TASK DESCRIPTION:
Look over the listing below and tally the lines in which the word "logs" turns up. Answer with the tally only.
**********
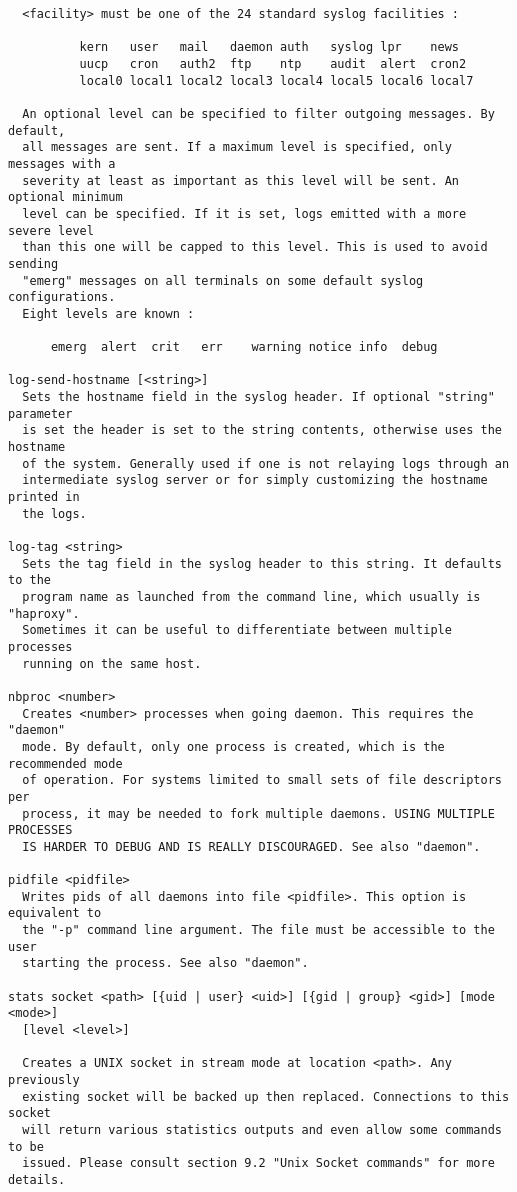 \begin{verbatim}
  <facility> must be one of the 24 standard syslog facilities :

          kern   user   mail   daemon auth   syslog lpr    news
          uucp   cron   auth2  ftp    ntp    audit  alert  cron2
          local0 local1 local2 local3 local4 local5 local6 local7

  An optional level can be specified to filter outgoing messages. By default,
  all messages are sent. If a maximum level is specified, only messages with a
  severity at least as important as this level will be sent. An optional minimum
  level can be specified. If it is set, logs emitted with a more severe level
  than this one will be capped to this level. This is used to avoid sending
  "emerg" messages on all terminals on some default syslog configurations.
  Eight levels are known :

	  emerg  alert  crit   err    warning notice info  debug

log-send-hostname [<string>]
  Sets the hostname field in the syslog header. If optional "string" parameter
  is set the header is set to the string contents, otherwise uses the hostname
  of the system. Generally used if one is not relaying logs through an
  intermediate syslog server or for simply customizing the hostname printed in
  the logs.

log-tag <string>
  Sets the tag field in the syslog header to this string. It defaults to the
  program name as launched from the command line, which usually is "haproxy".
  Sometimes it can be useful to differentiate between multiple processes
  running on the same host.

nbproc <number>
  Creates <number> processes when going daemon. This requires the "daemon"
  mode. By default, only one process is created, which is the recommended mode
  of operation. For systems limited to small sets of file descriptors per
  process, it may be needed to fork multiple daemons. USING MULTIPLE PROCESSES
  IS HARDER TO DEBUG AND IS REALLY DISCOURAGED. See also "daemon".

pidfile <pidfile>
  Writes pids of all daemons into file <pidfile>. This option is equivalent to
  the "-p" command line argument. The file must be accessible to the user
  starting the process. See also "daemon".

stats socket <path> [{uid | user} <uid>] [{gid | group} <gid>] [mode <mode>]
  [level <level>]

  Creates a UNIX socket in stream mode at location <path>. Any previously
  existing socket will be backed up then replaced. Connections to this socket
  will return various statistics outputs and even allow some commands to be
  issued. Please consult section 9.2 "Unix Socket commands" for more details.


\end{verbatim}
**********
ANSWER TO THIS EXERCISE:
3